Task to complete »
Only lines with the string "Logo" matter here; gather them from the material below.

Given data »

______________________________

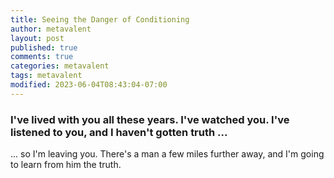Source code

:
```yaml
---
title: Seeing the Danger of Conditioning
author: metavalent
layout: post
published: true
comments: true
categories: metavalent
tags: metavalent
modified: 2023-06-04T08:43:04-07:00
---
```


### I've lived with you all these years. I've watched you. I've listened to you, and I haven't gotten truth ...

... so I'm leaving you. There's a man a few miles further away, and I'm going to learn from him the truth.

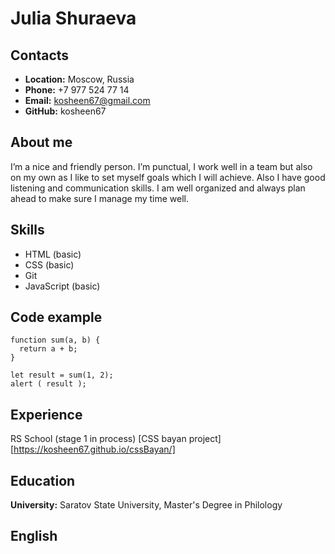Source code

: # Julia Shuraeva
## Contacts
+ **Location:** Moscow, Russia
+ **Phone:** +7 977 524 77 14
+ **Email:** kosheen67@gmail.com
+ **GitHub:** kosheen67
## About me 
I’m a nice and friendly person. I’m punctual, I work well in a team but also on my own as I like to set myself goals which I will achieve. Also I have good listening and communication skills. I am well organized and always plan ahead to make sure I manage my time well.
## Skills
* HTML (basic)
* CSS (basic)
* Git
* JavaScript (basic)
## Code example
```
function sum(a, b) {
  return a + b;
}

let result = sum(1, 2);
alert ( result );
```
## Experience
RS School (stage 1 in process)
[CSS bayan project][https://kosheen67.github.io/cssBayan/] 
## Education
**University:** Saratov State University, Master's Degree in Philology
## English


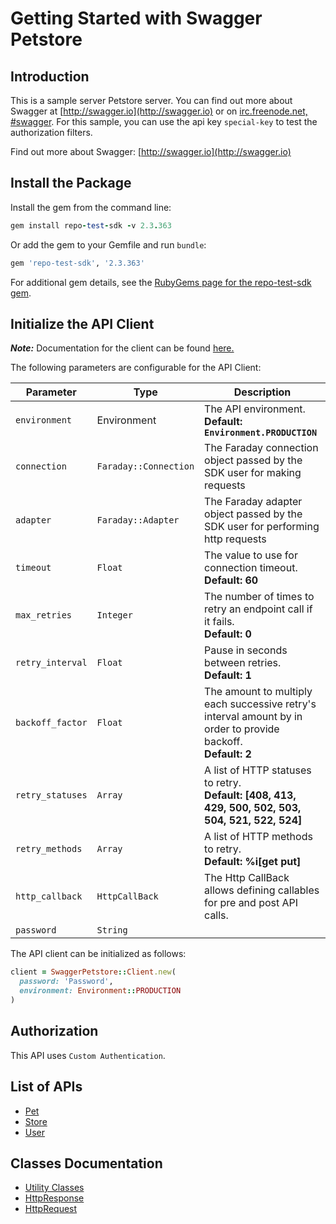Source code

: 
# Getting Started with Swagger Petstore

## Introduction

This is a sample server Petstore server.  You can find out more about Swagger at [http://swagger.io](http://swagger.io) or on [irc.freenode.net, #swagger](http://swagger.io/irc/).  For this sample, you can use the api key `special-key` to test the authorization filters.

Find out more about Swagger: [http://swagger.io](http://swagger.io)

## Install the Package

Install the gem from the command line:

```ruby
gem install repo-test-sdk -v 2.3.363
```

Or add the gem to your Gemfile and run `bundle`:

```ruby
gem 'repo-test-sdk', '2.3.363'
```

For additional gem details, see the [RubyGems page for the repo-test-sdk gem](https://rubygems.org/gems/repo-test-sdk/versions/2.3.363).

## Initialize the API Client

**_Note:_** Documentation for the client can be found [here.](https://www.github.com/sdks-io/ruby-new/tree/2.3.363/doc/client.md)

The following parameters are configurable for the API Client:

| Parameter | Type | Description |
|  --- | --- | --- |
| `environment` | Environment | The API environment. <br> **Default: `Environment.PRODUCTION`** |
| `connection` | `Faraday::Connection` | The Faraday connection object passed by the SDK user for making requests |
| `adapter` | `Faraday::Adapter` | The Faraday adapter object passed by the SDK user for performing http requests |
| `timeout` | `Float` | The value to use for connection timeout. <br> **Default: 60** |
| `max_retries` | `Integer` | The number of times to retry an endpoint call if it fails. <br> **Default: 0** |
| `retry_interval` | `Float` | Pause in seconds between retries. <br> **Default: 1** |
| `backoff_factor` | `Float` | The amount to multiply each successive retry's interval amount by in order to provide backoff. <br> **Default: 2** |
| `retry_statuses` | `Array` | A list of HTTP statuses to retry. <br> **Default: [408, 413, 429, 500, 502, 503, 504, 521, 522, 524]** |
| `retry_methods` | `Array` | A list of HTTP methods to retry. <br> **Default: %i[get put]** |
| `http_callback` | `HttpCallBack` | The Http CallBack allows defining callables for pre and post API calls. |
| `password` | `String` |  |

The API client can be initialized as follows:

```ruby
client = SwaggerPetstore::Client.new(
  password: 'Password',
  environment: Environment::PRODUCTION
)
```

## Authorization

This API uses `Custom Authentication`.

## List of APIs

* [Pet](https://www.github.com/sdks-io/ruby-new/tree/2.3.363/doc/controllers/pet.md)
* [Store](https://www.github.com/sdks-io/ruby-new/tree/2.3.363/doc/controllers/store.md)
* [User](https://www.github.com/sdks-io/ruby-new/tree/2.3.363/doc/controllers/user.md)

## Classes Documentation

* [Utility Classes](https://www.github.com/sdks-io/ruby-new/tree/2.3.363/doc/utility-classes.md)
* [HttpResponse](https://www.github.com/sdks-io/ruby-new/tree/2.3.363/doc/http-response.md)
* [HttpRequest](https://www.github.com/sdks-io/ruby-new/tree/2.3.363/doc/http-request.md)

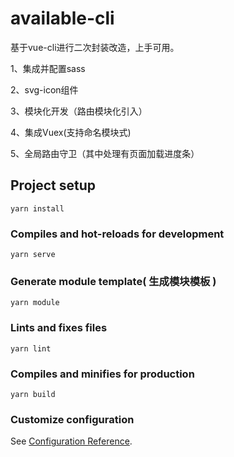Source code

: # available-cli
基于vue-cli进行二次封装改造，上手可用。

1、集成并配置sass

2、svg-icon组件

3、模块化开发（路由模块化引入）

4、集成Vuex(支持命名模块式)

5、全局路由守卫（其中处理有页面加载进度条）

## Project setup
```
yarn install
```

### Compiles and hot-reloads for development
```
yarn serve
```

### Generate module template( 生成模块模板 )
```
yarn module
```

### Lints and fixes files
```
yarn lint
```

### Compiles and minifies for production
```
yarn build
```


### Customize configuration
See [Configuration Reference](https://cli.vuejs.org/config/).
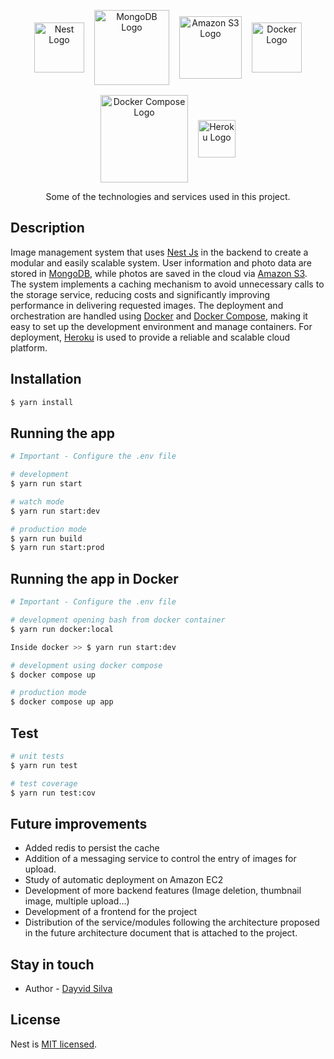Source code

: <p align="center" style="display: flex;  align-items: center; justify-content: center; flex-wrap: wrap; gap: 16px">
  <a href="http://nestjs.com/" target="blank"><img src="https://nestjs.com/img/logo-small.svg" width="80" alt="Nest Logo" /></a>
  <a href="https://www.mongodb.com/" target="blank"><img src="https://webassets.mongodb.com/_com_assets/cms/mongodb_logo1-76twgcu2dm.png" width="120" alt="MongoDB Logo" /></a>
  <a href="https://aws.amazon.com/s3/" target="blank"><img src="https://a0.awsstatic.com/libra-css/images/logos/aws_logo_smile_1200x630.png" width="100" alt="Amazon S3 Logo" /></a>
  <a href="https://www.docker.com/" target="blank"><img src="https://www.docker.com/wp-content/uploads/2022/03/Moby-logo.png" width="80" alt="Docker Logo" /></a>
  <a href="https://docs.docker.com/compose/" target="blank"><img src="https://media.wiki-power.com/img/20210117130925.jpg" width="140" alt="Docker Compose Logo" /></a>
  <a href="https://www.heroku.com/" target="blank"><img src="https://www.vectorlogo.zone/logos/heroku/heroku-icon.svg" width="60" alt="Heroku Logo" /></a>
</p>

<p align="center">Some of the technologies and services used in this project.</p>

## Description

Image management system that uses [Nest Js](https://github.com/nestjs/nest) in the backend to create a modular and easily scalable system. User information and photo data are stored in [MongoDB](https://www.mongodb.com/), while photos are saved in the cloud via [Amazon S3](https://aws.amazon.com/pt/s3/). The system implements a caching mechanism to avoid unnecessary calls to the storage service, reducing costs and significantly improving performance in delivering requested images. The deployment and orchestration are handled using [Docker](https://www.docker.com/) and [Docker Compose](https://docs.docker.com/compose/), making it easy to set up the development environment and manage containers. For deployment, [Heroku](https://www.heroku.com/) is used to provide a reliable and scalable cloud platform.

## Installation

```bash
$ yarn install
```

## Running the app

```bash
# Important - Configure the .env file

# development
$ yarn run start

# watch mode
$ yarn run start:dev

# production mode
$ yarn run build
$ yarn run start:prod
```

## Running the app in Docker

```bash
# Important - Configure the .env file

# development opening bash from docker container
$ yarn run docker:local

Inside docker >> $ yarn run start:dev

# development using docker compose
$ docker compose up

# production mode
$ docker compose up app
```

## Test

```bash
# unit tests
$ yarn run test

# test coverage
$ yarn run test:cov
```

## Future improvements

- Added redis to persist the cache
- Addition of a messaging service to control the entry of images for upload.
- Study of automatic deployment on Amazon EC2
- Development of more backend features (Image deletion, thumbnail image, multiple upload...)
- Development of a frontend for the project
- Distribution of the service/modules following the architecture proposed in the future architecture document that is attached to the project.

## Stay in touch

- Author - [Dayvid Silva](https://github.com/dayvidcds)

## License

Nest is [MIT licensed](LICENSE).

______________________________

Solution below »
  <a href="http://nestjs.com/" target="blank"><img src="https://nestjs.com/img/logo-small.svg" width="80" alt="Nest Logo" /></a>
  <a href="https://www.mongodb.com/" target="blank"><img src="https://webassets.mongodb.com/_com_assets/cms/mongodb_logo1-76twgcu2dm.png" width="120" alt="MongoDB Logo" /></a>
  <a href="https://aws.amazon.com/s3/" target="blank"><img src="https://a0.awsstatic.com/libra-css/images/logos/aws_logo_smile_1200x630.png" width="100" alt="Amazon S3 Logo" /></a>
  <a href="https://www.docker.com/" target="blank"><img src="https://www.docker.com/wp-content/uploads/2022/03/Moby-logo.png" width="80" alt="Docker Logo" /></a>
  <a href="https://docs.docker.com/compose/" target="blank"><img src="https://media.wiki-power.com/img/20210117130925.jpg" width="140" alt="Docker Compose Logo" /></a>
  <a href="https://www.heroku.com/" target="blank"><img src="https://www.vectorlogo.zone/logos/heroku/heroku-icon.svg" width="60" alt="Heroku Logo" /></a>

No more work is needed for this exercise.